Melhorar nossa eficiência
O cumprimento das metas de emissões para limitar o aquecimento global a 1,5°C é um desafio significativo e “exigiria transições rápidas e abrangentes nos sistemas energético, terrestre, urbano e de infraestrutura (inclusive transportes e construções), bem como industrial”, segundo um relatório do Comitê Intergovernamental sobre Mudanças Climáticas (IPCC).
A inovação é sempre arriscada, e a complexidade do cenário torna esses mercados difíceis de serem previstos, portanto a propriedade intelectual (PI) permanece sendo um poderoso ativo empresarial quando se trata de enfrentar alguns dos nossos maiores desafios.
Professor Steve Evans, Institute for Manufacturing, Universidade de Cambridge, Reino Unido.
Como consumidores, podemos desempenhar nosso papel na redução da atividade intensiva em carbono: Diminuir nossos termostatos, comprar comida local, fazer viagens aéreas com menor frequência, caminhar e pedalar mais. Mas tais mudanças comportamentais, especialmente em escala global, exigem tempo e dependem de uma complexa interação de fatores.
Nossos próprios esforços podem parecer uma gota no oceano.

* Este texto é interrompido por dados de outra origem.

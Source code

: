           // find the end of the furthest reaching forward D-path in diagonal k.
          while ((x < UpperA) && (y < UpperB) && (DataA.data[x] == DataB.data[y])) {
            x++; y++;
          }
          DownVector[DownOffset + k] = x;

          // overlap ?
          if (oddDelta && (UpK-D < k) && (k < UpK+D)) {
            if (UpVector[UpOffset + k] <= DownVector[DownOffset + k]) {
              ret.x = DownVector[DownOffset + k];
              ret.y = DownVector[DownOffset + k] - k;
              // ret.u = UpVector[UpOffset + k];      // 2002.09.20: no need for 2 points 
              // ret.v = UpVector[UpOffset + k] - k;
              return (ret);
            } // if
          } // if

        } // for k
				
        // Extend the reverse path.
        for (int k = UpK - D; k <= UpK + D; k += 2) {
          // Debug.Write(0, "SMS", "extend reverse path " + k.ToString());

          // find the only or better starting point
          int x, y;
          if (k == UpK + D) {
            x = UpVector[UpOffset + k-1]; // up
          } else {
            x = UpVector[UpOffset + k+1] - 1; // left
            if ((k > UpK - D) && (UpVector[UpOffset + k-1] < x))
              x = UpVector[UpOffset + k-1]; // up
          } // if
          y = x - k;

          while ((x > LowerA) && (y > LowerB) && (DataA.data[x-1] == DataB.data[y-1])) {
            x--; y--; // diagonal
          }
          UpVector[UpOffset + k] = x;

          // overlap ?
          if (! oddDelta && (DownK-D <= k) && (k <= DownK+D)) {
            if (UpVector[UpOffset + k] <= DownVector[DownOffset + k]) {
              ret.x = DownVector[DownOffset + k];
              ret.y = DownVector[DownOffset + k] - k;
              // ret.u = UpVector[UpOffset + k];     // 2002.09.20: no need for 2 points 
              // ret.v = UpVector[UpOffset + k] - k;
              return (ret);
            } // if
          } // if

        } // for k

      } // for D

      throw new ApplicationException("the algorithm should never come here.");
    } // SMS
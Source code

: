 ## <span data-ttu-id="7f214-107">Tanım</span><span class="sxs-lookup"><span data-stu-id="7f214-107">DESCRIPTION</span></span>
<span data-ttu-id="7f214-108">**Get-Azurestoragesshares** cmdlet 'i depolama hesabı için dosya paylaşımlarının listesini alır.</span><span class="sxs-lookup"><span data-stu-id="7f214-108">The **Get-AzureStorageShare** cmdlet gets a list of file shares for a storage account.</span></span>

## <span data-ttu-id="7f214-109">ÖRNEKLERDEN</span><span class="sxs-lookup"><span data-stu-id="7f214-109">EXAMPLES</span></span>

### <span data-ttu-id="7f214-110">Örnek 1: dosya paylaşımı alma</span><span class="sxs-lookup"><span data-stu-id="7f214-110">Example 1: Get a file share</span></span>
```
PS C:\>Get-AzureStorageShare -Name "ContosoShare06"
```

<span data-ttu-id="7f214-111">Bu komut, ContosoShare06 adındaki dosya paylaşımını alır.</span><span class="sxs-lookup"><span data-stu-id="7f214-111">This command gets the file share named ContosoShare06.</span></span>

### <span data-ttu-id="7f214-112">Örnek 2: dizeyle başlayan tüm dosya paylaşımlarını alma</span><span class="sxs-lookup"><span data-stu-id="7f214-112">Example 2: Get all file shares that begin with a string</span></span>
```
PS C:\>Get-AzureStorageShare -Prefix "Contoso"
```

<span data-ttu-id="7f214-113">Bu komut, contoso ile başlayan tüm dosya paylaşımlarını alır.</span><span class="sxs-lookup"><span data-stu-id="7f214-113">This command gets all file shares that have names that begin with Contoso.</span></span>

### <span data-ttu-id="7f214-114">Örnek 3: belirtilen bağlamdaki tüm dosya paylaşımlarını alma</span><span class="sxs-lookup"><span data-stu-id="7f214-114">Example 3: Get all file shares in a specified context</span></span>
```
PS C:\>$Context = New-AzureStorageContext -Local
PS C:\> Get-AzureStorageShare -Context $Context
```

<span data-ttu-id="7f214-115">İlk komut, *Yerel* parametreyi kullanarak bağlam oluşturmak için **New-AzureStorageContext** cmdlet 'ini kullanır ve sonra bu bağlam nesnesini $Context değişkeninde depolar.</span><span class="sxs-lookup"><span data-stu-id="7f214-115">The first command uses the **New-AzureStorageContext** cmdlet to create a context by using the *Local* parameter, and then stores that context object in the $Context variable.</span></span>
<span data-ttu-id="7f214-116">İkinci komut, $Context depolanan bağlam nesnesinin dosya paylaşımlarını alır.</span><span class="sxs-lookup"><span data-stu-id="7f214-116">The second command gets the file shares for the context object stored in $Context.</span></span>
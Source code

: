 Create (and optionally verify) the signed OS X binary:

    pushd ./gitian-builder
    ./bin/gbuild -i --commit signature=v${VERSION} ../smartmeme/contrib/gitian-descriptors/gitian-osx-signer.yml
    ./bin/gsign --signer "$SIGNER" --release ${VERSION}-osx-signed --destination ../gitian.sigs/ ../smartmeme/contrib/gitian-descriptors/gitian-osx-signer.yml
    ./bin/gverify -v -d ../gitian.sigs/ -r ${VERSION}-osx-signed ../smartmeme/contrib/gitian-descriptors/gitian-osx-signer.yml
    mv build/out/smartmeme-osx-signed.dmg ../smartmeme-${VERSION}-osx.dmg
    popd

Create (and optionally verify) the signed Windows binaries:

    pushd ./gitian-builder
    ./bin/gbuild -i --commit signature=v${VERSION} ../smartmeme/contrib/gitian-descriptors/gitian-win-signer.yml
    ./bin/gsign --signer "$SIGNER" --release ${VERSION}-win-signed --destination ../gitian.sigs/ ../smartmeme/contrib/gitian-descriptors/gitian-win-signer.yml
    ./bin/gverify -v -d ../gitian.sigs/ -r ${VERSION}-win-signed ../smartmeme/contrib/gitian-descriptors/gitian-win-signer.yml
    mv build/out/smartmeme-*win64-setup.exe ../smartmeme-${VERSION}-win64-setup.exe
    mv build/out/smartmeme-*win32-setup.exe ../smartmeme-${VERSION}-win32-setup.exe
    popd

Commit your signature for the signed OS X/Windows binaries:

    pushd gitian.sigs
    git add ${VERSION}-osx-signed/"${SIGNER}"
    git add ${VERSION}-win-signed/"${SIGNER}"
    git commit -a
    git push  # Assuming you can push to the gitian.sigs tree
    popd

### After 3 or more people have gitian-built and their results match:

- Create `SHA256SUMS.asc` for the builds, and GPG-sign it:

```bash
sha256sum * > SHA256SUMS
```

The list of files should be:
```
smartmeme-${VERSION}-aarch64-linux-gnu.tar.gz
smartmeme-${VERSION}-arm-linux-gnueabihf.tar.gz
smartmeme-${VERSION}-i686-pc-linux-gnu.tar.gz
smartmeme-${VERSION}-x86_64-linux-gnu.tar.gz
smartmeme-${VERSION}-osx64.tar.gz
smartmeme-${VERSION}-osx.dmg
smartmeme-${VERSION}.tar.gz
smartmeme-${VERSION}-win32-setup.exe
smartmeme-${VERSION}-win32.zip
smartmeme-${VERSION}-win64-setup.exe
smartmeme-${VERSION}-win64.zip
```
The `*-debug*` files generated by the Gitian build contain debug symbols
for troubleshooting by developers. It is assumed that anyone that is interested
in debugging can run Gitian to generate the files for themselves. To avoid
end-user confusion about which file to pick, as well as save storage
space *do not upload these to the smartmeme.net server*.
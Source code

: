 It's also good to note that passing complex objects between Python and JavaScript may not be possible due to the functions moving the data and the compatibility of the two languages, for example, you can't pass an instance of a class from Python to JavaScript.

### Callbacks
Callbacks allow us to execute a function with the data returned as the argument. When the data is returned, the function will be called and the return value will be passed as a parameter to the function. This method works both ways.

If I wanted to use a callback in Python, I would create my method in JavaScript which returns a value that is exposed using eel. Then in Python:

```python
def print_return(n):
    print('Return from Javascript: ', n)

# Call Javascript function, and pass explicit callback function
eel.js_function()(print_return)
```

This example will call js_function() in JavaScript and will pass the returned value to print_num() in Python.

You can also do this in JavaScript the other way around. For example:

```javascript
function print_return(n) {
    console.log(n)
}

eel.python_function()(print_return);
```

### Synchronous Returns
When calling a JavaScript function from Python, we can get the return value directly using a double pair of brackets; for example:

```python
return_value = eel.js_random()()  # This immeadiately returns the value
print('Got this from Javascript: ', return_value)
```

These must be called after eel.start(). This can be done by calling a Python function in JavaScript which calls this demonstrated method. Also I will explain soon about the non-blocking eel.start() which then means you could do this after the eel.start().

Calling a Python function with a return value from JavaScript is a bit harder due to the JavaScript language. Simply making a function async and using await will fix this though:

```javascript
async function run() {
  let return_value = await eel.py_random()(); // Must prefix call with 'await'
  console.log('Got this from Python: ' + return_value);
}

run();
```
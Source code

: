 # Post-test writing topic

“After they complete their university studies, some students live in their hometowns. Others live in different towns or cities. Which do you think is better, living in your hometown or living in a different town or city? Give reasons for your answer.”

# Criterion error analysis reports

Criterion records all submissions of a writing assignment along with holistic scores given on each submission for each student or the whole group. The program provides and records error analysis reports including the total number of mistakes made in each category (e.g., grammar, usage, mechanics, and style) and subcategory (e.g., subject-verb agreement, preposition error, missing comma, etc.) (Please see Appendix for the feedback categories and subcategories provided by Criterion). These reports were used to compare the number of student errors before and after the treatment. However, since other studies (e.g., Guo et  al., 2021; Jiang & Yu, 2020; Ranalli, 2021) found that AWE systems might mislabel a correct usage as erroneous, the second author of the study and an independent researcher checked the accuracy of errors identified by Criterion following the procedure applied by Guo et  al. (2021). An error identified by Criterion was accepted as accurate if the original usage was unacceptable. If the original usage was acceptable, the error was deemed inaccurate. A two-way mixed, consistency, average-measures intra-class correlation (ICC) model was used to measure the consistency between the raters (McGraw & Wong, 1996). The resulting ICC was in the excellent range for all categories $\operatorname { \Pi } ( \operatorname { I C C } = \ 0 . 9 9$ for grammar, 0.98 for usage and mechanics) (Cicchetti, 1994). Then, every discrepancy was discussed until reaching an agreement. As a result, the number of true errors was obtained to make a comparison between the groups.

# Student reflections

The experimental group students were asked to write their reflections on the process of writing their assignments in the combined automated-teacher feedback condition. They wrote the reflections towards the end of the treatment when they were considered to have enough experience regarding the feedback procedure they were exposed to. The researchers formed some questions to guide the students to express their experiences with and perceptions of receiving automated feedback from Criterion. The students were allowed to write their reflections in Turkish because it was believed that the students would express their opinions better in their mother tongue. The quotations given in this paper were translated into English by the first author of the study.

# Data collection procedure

Até mesmo o consumidor mais bem-intencionado tem dificuldade em fazer as melhores escolhas em um sistema complexo e opaco. Além disso, nem todos os consumidores do mundo podem se dar ao luxo de interrogar sua cadeia pessoal de suprimentos.
Então, como podemos garantir que nossas emissões diminuam, quando nosso consumo continua a aumentar? Seria a inovação a resposta? O Professor Steve Evans, do Instituto de Manufatura da Universidade de Cambridge tem uma visão diferenciada.
“Preocupa-me o fato que estejamos tão desesperados em inventar nossa saída para o problema que acabamos não mudando nossa maneira de encarar o mundo. Vamos apenas voltar nossas esperanças para as energias renováveis, para a captura de carbono, para pessoas em laboratórios que resolvam o problema, em vez de serem dirigentes de empresas, políticos e cidadãos que entrem em ação.”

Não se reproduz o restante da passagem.